An art project that spread AIDS consciousness like a virus, examined by an artist-activist.

In the mid-1980s, the Canadian art group General Idea (AA Bronson, Felix Partz, and Jorge Zontal) created a symbol using the acronym AIDS, arranging the letters in a manner that resembled Robert Indiana's famous LOVE logo. This launched Imagevirus, a project of paintings, sculptures, videos, posters, and exhibitions that investigated the term AIDS as both word and image, using the mechanism of viral transmission. The Imagevirus spread like a virus, producing an image epidemic in urban spaces from Manhattan to Sydney.
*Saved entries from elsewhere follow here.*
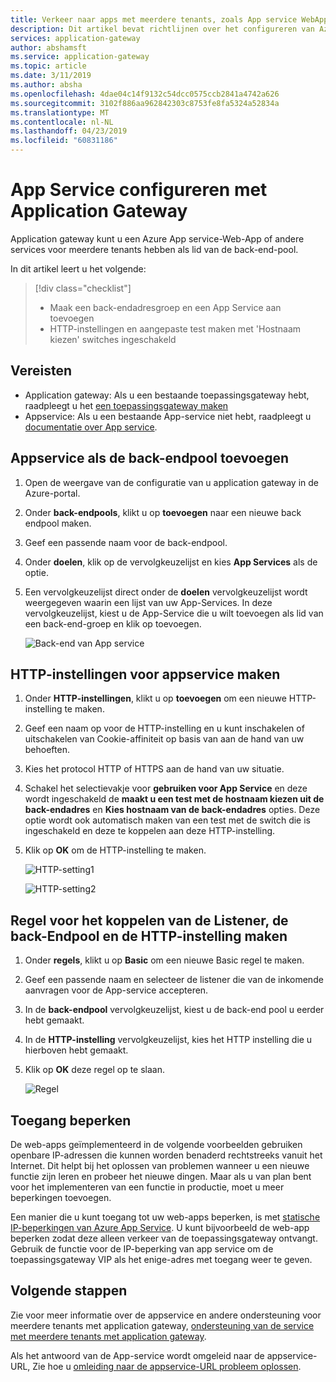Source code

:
```yaml
---
title: Verkeer naar apps met meerdere tenants, zoals App service WebApps met Azure Application Gateway - Portal beheren
description: Dit artikel bevat richtlijnen over het configureren van Azure App service WebApps als leden in de back-endpool op een bestaande of nieuwe application gateway.
services: application-gateway
author: abshamsft
ms.service: application-gateway
ms.topic: article
ms.date: 3/11/2019
ms.author: absha
ms.openlocfilehash: 4dae04c14f9132c54dcc0575ccb2841a4742a626
ms.sourcegitcommit: 3102f886aa962842303c8753fe8fa5324a52834a
ms.translationtype: MT
ms.contentlocale: nl-NL
ms.lasthandoff: 04/23/2019
ms.locfileid: "60831186"
---
```

# <a name="configure-app-service-with-application-gateway"></a>App Service configureren met Application Gateway

Application gateway kunt u een Azure App service-Web-App of andere services voor meerdere tenants hebben als lid van de back-end-pool. 

In dit artikel leert u het volgende:

> [!div class="checklist"]
>
> - Maak een back-endadresgroep en een App Service aan toevoegen
> - HTTP-instellingen en aangepaste test maken met 'Hostnaam kiezen' switches ingeschakeld

## <a name="prerequisites"></a>Vereisten

- Application gateway: Als u een bestaande toepassingsgateway hebt, raadpleegt u het [een toepassingsgateway maken](https://docs.microsoft.com/azure/application-gateway/quick-create-portal)
- Appservice: Als u een bestaande App-service niet hebt, raadpleegt u [documentatie over App service](https://docs.microsoft.com/azure/app-service/).

## <a name="add-app-service-as-backend-pool"></a>Appservice als de back-endpool toevoegen

1. Open de weergave van de configuratie van u application gateway in de Azure-portal.

2. Onder **back-endpools**, klikt u op **toevoegen** naar een nieuwe back endpool maken.

3. Geef een passende naam voor de back-endpool. 

4. Onder **doelen**, klik op de vervolgkeuzelijst en kies **App Services** als de optie.

5. Een vervolgkeuzelijst direct onder de **doelen** vervolgkeuzelijst wordt weergegeven waarin een lijst van uw App-Services. In deze vervolgkeuzelijst, kiest u de App-Service die u wilt toevoegen als lid van een back-end-groep en klik op toevoegen.

   ![Back-end van App service](./media/configure-web-app-portal/backendpool.png)

## <a name="create-http-settings-for-app-service"></a>HTTP-instellingen voor appservice maken

1. Onder **HTTP-instellingen**, klikt u op **toevoegen** om een nieuwe HTTP-instelling te maken.

2. Geef een naam op voor de HTTP-instelling en u kunt inschakelen of uitschakelen van Cookie-affiniteit op basis van aan de hand van uw behoeften.

3. Kies het protocol HTTP of HTTPS aan de hand van uw situatie. 

4. Schakel het selectievakje voor **gebruiken voor App Service** en deze wordt ingeschakeld de **maakt u een test met de hostnaam kiezen uit de back-endadres** en **Kies hostnaam van de back-endadres** opties. Deze optie wordt ook automatisch maken van een test met de switch die is ingeschakeld en deze te koppelen aan deze HTTP-instelling.

5. Klik op **OK** om de HTTP-instelling te maken.

   ![HTTP-setting1](./media/configure-web-app-portal/http-setting1.png)

   ![HTTP-setting2](./media/configure-web-app-portal/http-setting2.png)

## <a name="create-rule-to-tie-the-listener-backend-pool-and-http-setting"></a>Regel voor het koppelen van de Listener, de back-Endpool en de HTTP-instelling maken

1. Onder **regels**, klikt u op **Basic** om een nieuwe Basic regel te maken.

2. Geef een passende naam en selecteer de listener die van de inkomende aanvragen voor de App-service accepteren.

3. In de **back-endpool** vervolgkeuzelijst, kiest u de back-end pool u eerder hebt gemaakt.

4. In de **HTTP-instelling** vervolgkeuzelijst, kies het HTTP instelling die u hierboven hebt gemaakt.

5. Klik op **OK** deze regel op te slaan.

   ![Regel](./media/configure-web-app-portal/rule.png)

## <a name="restrict-access"></a>Toegang beperken

De web-apps geïmplementeerd in de volgende voorbeelden gebruiken openbare IP-adressen die kunnen worden benaderd rechtstreeks vanuit het Internet. Dit helpt bij het oplossen van problemen wanneer u een nieuwe functie zijn leren en probeer het nieuwe dingen. Maar als u van plan bent voor het implementeren van een functie in productie, moet u meer beperkingen toevoegen.

Een manier die u kunt toegang tot uw web-apps beperken, is met [statische IP-beperkingen van Azure App Service](../app-service/app-service-ip-restrictions.md). U kunt bijvoorbeeld de web-app beperken zodat deze alleen verkeer van de toepassingsgateway ontvangt. Gebruik de functie voor de IP-beperking van app service om de toepassingsgateway VIP als het enige-adres met toegang weer te geven.

## <a name="next-steps"></a>Volgende stappen

Zie voor meer informatie over de appservice en andere ondersteuning voor meerdere tenants met application gateway, [ondersteuning van de service met meerdere tenants met application gateway](https://docs.microsoft.com/azure/application-gateway/application-gateway-web-app-overview).

Als het antwoord van de App-service wordt omgeleid naar de appservice-URL, Zie hoe u [omleiding naar de appservice-URL probleem oplossen](https://docs.microsoft.com/azure/application-gateway/troubleshoot-app-service-redirection-app-service-url).
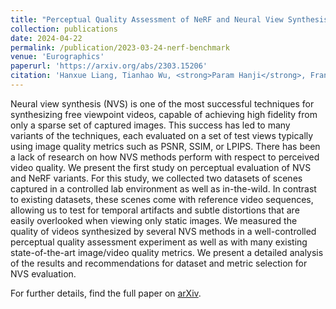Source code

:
 ```yaml
---
title: "Perceptual Quality Assessment of NeRF and Neural View Synthesis Methods for Front-Facing Views"
collection: publications
date: 2024-04-22
permalink: /publication/2023-03-24-nerf-benchmark
venue: 'Eurographics'
paperurl: 'https://arxiv.org/abs/2303.15206'
citation: 'Hanxue Liang, Tianhao Wu, <strong>Param Hanji</strong>, Francesco Banterle, Hongyun Gao, Rafał K. Mantiuk and Cengiz Öztireli. &quot;Perceptual Quality Assessment of NeRF and Neural View Synthesis Methods for Front-Facing Views.&quot; In <i>Computer Graphics Forum</i>. 2024.'
---
```


Neural view synthesis (NVS) is one of the most successful techniques for synthesizing free viewpoint videos, capable of achieving high fidelity from only a sparse set of captured images. This success has led to many variants of the techniques, each evaluated on a set of test views typically using image quality metrics such as PSNR, SSIM, or LPIPS. There has been a lack of research on how NVS methods perform with respect to perceived video quality. We present the first study on perceptual evaluation of NVS and NeRF variants. For this study, we collected two datasets of scenes captured in a controlled lab environment as well as in-the-wild. In contrast to existing datasets, these scenes come with reference video sequences, allowing us to test for temporal artifacts and subtle distortions that are easily overlooked when viewing only static images. We measured the quality of videos synthesized by several NVS methods in a well-controlled perceptual quality assessment experiment as well as with many existing state-of-the-art image/video quality metrics. We present a detailed analysis of the results and recommendations for dataset and metric selection for NVS evaluation.

For further details, find the full paper on [arXiv](https://arxiv.org/abs/2303.15206).
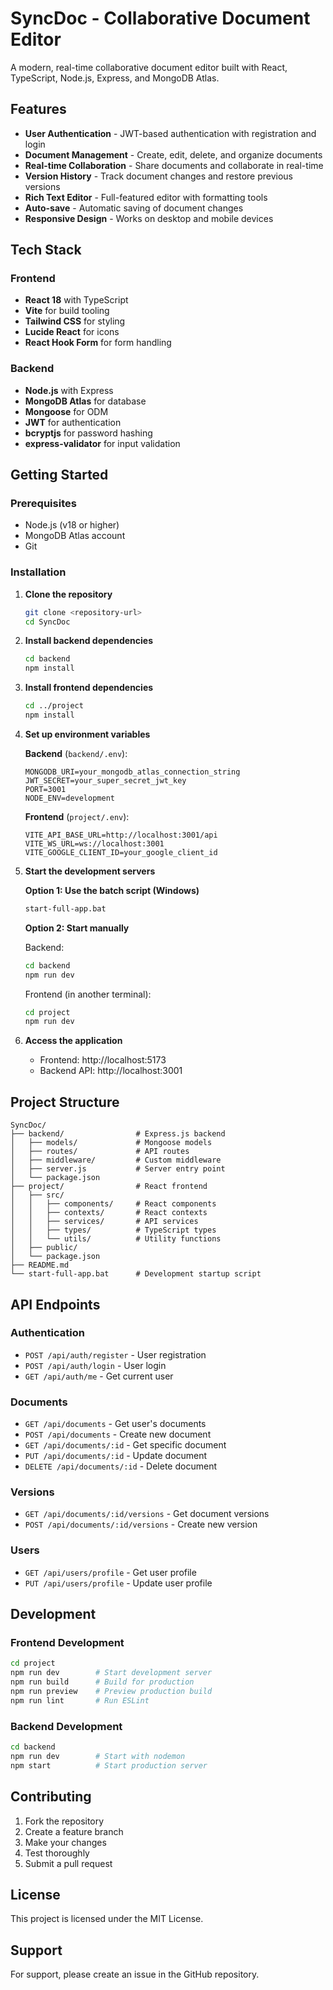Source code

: # SyncDoc - Collaborative Document Editor

A modern, real-time collaborative document editor built with React, TypeScript, Node.js, Express, and MongoDB Atlas.

## Features

- **User Authentication** - JWT-based authentication with registration and login
- **Document Management** - Create, edit, delete, and organize documents
- **Real-time Collaboration** - Share documents and collaborate in real-time
- **Version History** - Track document changes and restore previous versions
- **Rich Text Editor** - Full-featured editor with formatting tools
- **Auto-save** - Automatic saving of document changes
- **Responsive Design** - Works on desktop and mobile devices

## Tech Stack

### Frontend
- **React 18** with TypeScript
- **Vite** for build tooling
- **Tailwind CSS** for styling
- **Lucide React** for icons
- **React Hook Form** for form handling

### Backend
- **Node.js** with Express
- **MongoDB Atlas** for database
- **Mongoose** for ODM
- **JWT** for authentication
- **bcryptjs** for password hashing
- **express-validator** for input validation

## Getting Started

### Prerequisites
- Node.js (v18 or higher)
- MongoDB Atlas account
- Git

### Installation

1. **Clone the repository**
   ```bash
   git clone <repository-url>
   cd SyncDoc
   ```

2. **Install backend dependencies**
   ```bash
   cd backend
   npm install
   ```

3. **Install frontend dependencies**
   ```bash
   cd ../project
   npm install
   ```

4. **Set up environment variables**

   **Backend** (`backend/.env`):
   ```env
   MONGODB_URI=your_mongodb_atlas_connection_string
   JWT_SECRET=your_super_secret_jwt_key
   PORT=3001
   NODE_ENV=development
   ```

   **Frontend** (`project/.env`):
   ```env
   VITE_API_BASE_URL=http://localhost:3001/api
   VITE_WS_URL=ws://localhost:3001
   VITE_GOOGLE_CLIENT_ID=your_google_client_id
   ```

5. **Start the development servers**

   **Option 1: Use the batch script (Windows)**
   ```bash
   start-full-app.bat
   ```

   **Option 2: Start manually**
   
   Backend:
   ```bash
   cd backend
   npm run dev
   ```
   
   Frontend (in another terminal):
   ```bash
   cd project
   npm run dev
   ```

6. **Access the application**
   - Frontend: http://localhost:5173
   - Backend API: http://localhost:3001

## Project Structure

```
SyncDoc/
├── backend/                # Express.js backend
│   ├── models/             # Mongoose models
│   ├── routes/             # API routes
│   ├── middleware/         # Custom middleware
│   ├── server.js           # Server entry point
│   └── package.json
├── project/                # React frontend
│   ├── src/
│   │   ├── components/     # React components
│   │   ├── contexts/       # React contexts
│   │   ├── services/       # API services
│   │   ├── types/          # TypeScript types
│   │   └── utils/          # Utility functions
│   ├── public/
│   └── package.json
├── README.md
└── start-full-app.bat      # Development startup script
```

## API Endpoints

### Authentication
- `POST /api/auth/register` - User registration
- `POST /api/auth/login` - User login
- `GET /api/auth/me` - Get current user

### Documents
- `GET /api/documents` - Get user's documents
- `POST /api/documents` - Create new document
- `GET /api/documents/:id` - Get specific document
- `PUT /api/documents/:id` - Update document
- `DELETE /api/documents/:id` - Delete document

### Versions
- `GET /api/documents/:id/versions` - Get document versions
- `POST /api/documents/:id/versions` - Create new version

### Users
- `GET /api/users/profile` - Get user profile
- `PUT /api/users/profile` - Update user profile

## Development

### Frontend Development
```bash
cd project
npm run dev        # Start development server
npm run build      # Build for production
npm run preview    # Preview production build
npm run lint       # Run ESLint
```

### Backend Development
```bash
cd backend
npm run dev        # Start with nodemon
npm start          # Start production server
```

## Contributing

1. Fork the repository
2. Create a feature branch
3. Make your changes
4. Test thoroughly
5. Submit a pull request

## License

This project is licensed under the MIT License.

## Support

For support, please create an issue in the GitHub repository.
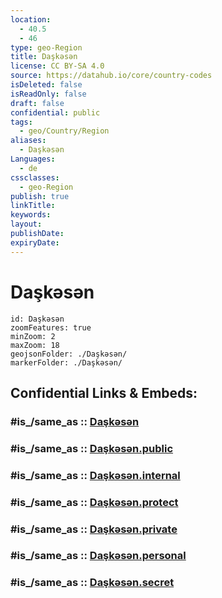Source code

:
```yaml
---
location:
  - 40.5
  - 46
type: geo-Region
title: Daşkəsən
license: CC BY-SA 4.0
source: https://datahub.io/core/country-codes
isDeleted: false
isReadOnly: false
draft: false
confidential: public
tags:
  - geo/Country/Region
aliases:
  - Daşkəsən
Languages:
  - de
cssclasses:
  - geo-Region
publish: true
linkTitle:
keywords:
layout:
publishDate:
expiryDate:
---
```


# Daşkəsən

```leaflet
id: Daşkəsən
zoomFeatures: true 
minZoom: 2 
maxZoom: 18
geojsonFolder: ./Daşkəsən/
markerFolder: ./Daşkəsən/
```


## Confidential Links & Embeds: 

### #is_/same_as :: [Daşkəsən](/_Standards/Earth/Continent/Asia/Asia~North~West/Azerbaijan/Regions~Azerbaijan/Ganja-Qazakh/counties~Ganja-Qazakh/Daşkəsən.md) 

### #is_/same_as :: [Daşkəsən.public](/_public/Earth/Continent/Asia/Asia~North~West/Azerbaijan/Regions~Azerbaijan/Ganja-Qazakh/counties~Ganja-Qazakh/Daşkəsən.public.md) 

### #is_/same_as :: [Daşkəsən.internal](/_internal/Earth/Continent/Asia/Asia~North~West/Azerbaijan/Regions~Azerbaijan/Ganja-Qazakh/counties~Ganja-Qazakh/Daşkəsən.internal.md) 

### #is_/same_as :: [Daşkəsən.protect](/_protect/Earth/Continent/Asia/Asia~North~West/Azerbaijan/Regions~Azerbaijan/Ganja-Qazakh/counties~Ganja-Qazakh/Daşkəsən.protect.md) 

### #is_/same_as :: [Daşkəsən.private](/_private/Earth/Continent/Asia/Asia~North~West/Azerbaijan/Regions~Azerbaijan/Ganja-Qazakh/counties~Ganja-Qazakh/Daşkəsən.private.md) 

### #is_/same_as :: [Daşkəsən.personal](/_personal/Earth/Continent/Asia/Asia~North~West/Azerbaijan/Regions~Azerbaijan/Ganja-Qazakh/counties~Ganja-Qazakh/Daşkəsən.personal.md) 

### #is_/same_as :: [Daşkəsən.secret](/_secret/Earth/Continent/Asia/Asia~North~West/Azerbaijan/Regions~Azerbaijan/Ganja-Qazakh/counties~Ganja-Qazakh/Daşkəsən.secret.md)

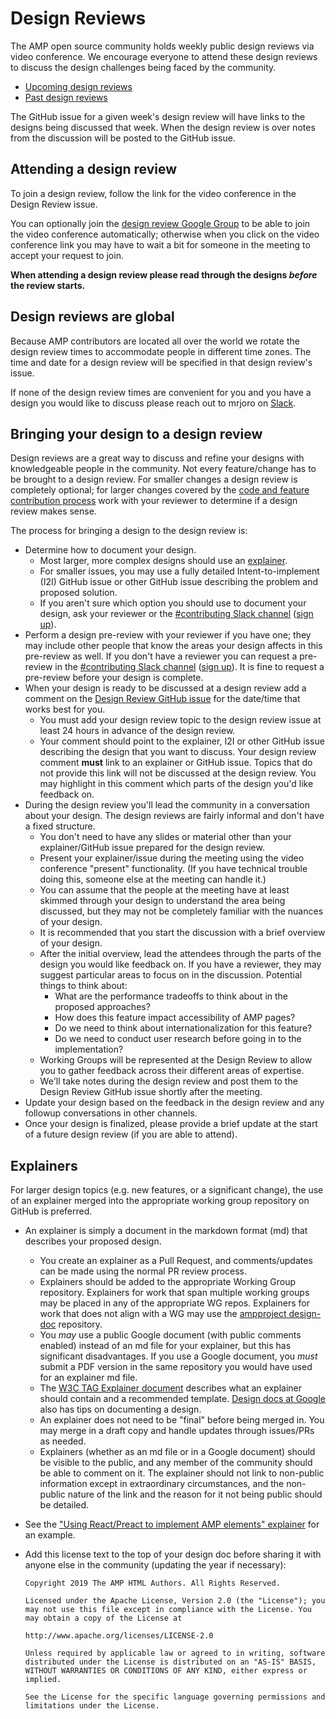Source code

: # Design Reviews

The AMP open source community holds weekly public design reviews via video conference. We encourage everyone to attend these design reviews to discuss the design challenges being faced by the community.

-   [Upcoming design reviews](https://github.com/ampproject/amphtml/labels/Type%3A%20Design%20Review)
-   [Past design reviews](https://github.com/ampproject/amphtml/issues?q=label%3A%22Type%3A+Design+Review%22+is%3Aclosed)

The GitHub issue for a given week's design review will have links to the designs being discussed that week. When the design review is over notes from the discussion will be posted to the GitHub issue.

## Attending a design review

To join a design review, follow the link for the video conference in the Design Review issue.

You can optionally join the [design review Google Group](https://groups.google.com/a/ampproject.org/forum/#!forum/amp-design-review) to be able to join the video conference automatically; otherwise when you click on the video conference link you may have to wait a bit for someone in the meeting to accept your request to join.

**When attending a design review please read through the designs _before_ the review starts.**

## Design reviews are global

Because AMP contributors are located all over the world we rotate the design review times to accommodate people in different time zones. The time and date for a design review will be specified in that design review's issue.

If none of the design review times are convenient for you and you have a design you would like to discuss please reach out to mrjoro on [Slack](https://github.com/ampproject/amphtml/blob/main/docs/contributing.md#discussion-channels).

## Bringing your design to a design review

Design reviews are a great way to discuss and refine your designs with knowledgeable people in the community. Not every feature/change has to be brought to a design review. For smaller changes a design review is completely optional; for larger changes covered by the [code and feature contribution process](https://github.com/ampproject/amphtml/blob/main/docs/contributing-code.md) work with your reviewer to determine if a design review makes sense.

The process for bringing a design to the design review is:

-   Determine how to document your design.
    -   Most larger, more complex designs should use an [explainer](#explainers).
    -   For smaller issues, you may use a fully detailed Intent-to-implement (I2I) GitHub issue or other GitHub issue describing the problem and proposed solution.
    -   If you aren't sure which option you should use to document your design, ask your reviewer or the [#contributing Slack channel](https://amphtml.slack.com/messages/docs/) ([sign up](https://bit.ly/amp-slack-signup)).
-   Perform a design pre-review with your reviewer if you have one; they may include other people that know the areas your design affects in this pre-review as well. If you don't have a reviewer you can request a pre-review in the [#contributing Slack channel](https://amphtml.slack.com/messages/contributing) ([sign up](https://bit.ly/amp-slack-signup)). It is fine to request a pre-review before your design is complete.
-   When your design is ready to be discussed at a design review add a comment on the [Design Review GitHub issue](https://github.com/ampproject/amphtml/labels/Type%3A%20Design%20Review) for the date/time that works best for you.
    -   You must add your design review topic to the design review issue at least 24 hours in advance of the design review.
    -   Your comment should point to the explainer, I2I or other GitHub issue describing the design that you want to discuss. Your design review comment **must** link to an explainer or GitHub issue. Topics that do not provide this link will not be discussed at the design review. You may highlight in this comment which parts of the design you'd like feedback on.
-   During the design review you'll lead the community in a conversation about your design. The design reviews are fairly informal and don't have a fixed structure.
    -   You don't need to have any slides or material other than your explainer/GitHub issue prepared for the design review.
    -   Present your explainer/issue during the meeting using the video conference "present" functionality. (If you have technical trouble doing this, someone else at the meeting can handle it.)
    -   You can assume that the people at the meeting have at least skimmed through your design to understand the area being discussed, but they may not be completely familiar with the nuances of your design.
    -   It is recommended that you start the discussion with a brief overview of your design.
    -   After the initial overview, lead the attendees through the parts of the design you would like feedback on. If you have a reviewer, they may suggest particular areas to focus on in the discussion. Potential things to think about:
        -   What are the performance tradeoffs to think about in the proposed approaches?
        -   How does this feature impact accessibility of AMP pages?
        -   Do we need to think about internationalization for this feature?
        -   Do we need to conduct user research before going in to the implementation?
    -   Working Groups will be represented at the Design Review to allow you to gather feedback across their different areas of expertise.
    -   We'll take notes during the design review and post them to the Design Review GitHub issue shortly after the meeting.
-   Update your design based on the feedback in the design review and any followup conversations in other channels.
-   Once your design is finalized, please provide a brief update at the start of a future design review (if you are able to attend).

## Explainers

For larger design topics (e.g. new features, or a significant change), the use of an explainer merged into the appropriate working group repository on GitHub is preferred.

-   An explainer is simply a document in the markdown format (md) that describes your proposed design.
    -   You create an explainer as a Pull Request, and comments/updates can be made using the normal PR review process.
    -   Explainers should be added to the appropriate Working Group repository. Explainers for work that span multiple working groups may be placed in any of the appropriate WG repos. Explainers for work that does not align with a WG may use the [ampproject design-doc](https://github.com/ampproject/design-docs) repository.
    -   You _may_ use a public Google document (with public comments enabled) instead of an md file for your explainer, but this has significant disadvantages. If you use a Google document, you _must_ submit a PDF version in the same repository you would have used for an explainer md file.
    -   The [W3C TAG Explainer document](https://w3ctag.github.io/explainers) describes what an explainer should contain and a recommended template. [Design docs at Google](https://www.industrialempathy.com/posts/design-docs-at-google/) also has tips on documenting a design.
    -   An explainer does not need to be "final" before being merged in. You may merge in a draft copy and handle updates through issues/PRs as needed.
    -   Explainers (whether as an md file or in a Google document) should be visible to the public, and any member of the community should be able to comment on it. The explainer should not link to non-public information except in extraordinary circumstances, and the non-public nature of the link and the reason for it not being public should be detailed.
-   See the ["Using React/Preact to implement AMP elements" explainer](https://github.com/ampproject/wg-bento/blob/main/react/explainer.md) for an example.
-   Add this license text to the top of your design doc before sharing it with anyone else in the community (updating the year if necessary):

    ```
    Copyright 2019 The AMP HTML Authors. All Rights Reserved.

    Licensed under the Apache License, Version 2.0 (the "License"); you may not use this file except in compliance with the License. You may obtain a copy of the License at

    http://www.apache.org/licenses/LICENSE-2.0

    Unless required by applicable law or agreed to in writing, software distributed under the License is distributed on an "AS-IS" BASIS, WITHOUT WARRANTIES OR CONDITIONS OF ANY KIND, either express or implied.

    See the License for the specific language governing permissions and limitations under the License.
    ```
It was displayed as, among other things, a Spectacolor sign in Times Square, a sculpture on a street in Hamburg, and a poster in the New York subway system. In this detailed study of the Imagevirus project, artist and writer Gregg Bordowitz analyzes the work from the perspective of his own involvement with activist art initiatives in New York during the 1980s and 1990s. Bordowitz explores the virus as idea, as tactic, and as identity. General Idea felt compelled to make Imagevirus at a time when AIDS was emerging as a global epidemic affecting gay men disproportionately; when homophobia seemed to drive U.S. AIDS policy; and when the exigencies of AIDS activism created a demand for agit-prop and direct action. General Idea adapted their methods to the new situation, using the threat of viral infection and a poetic understanding of language as their model for artistic production and ideological struggle.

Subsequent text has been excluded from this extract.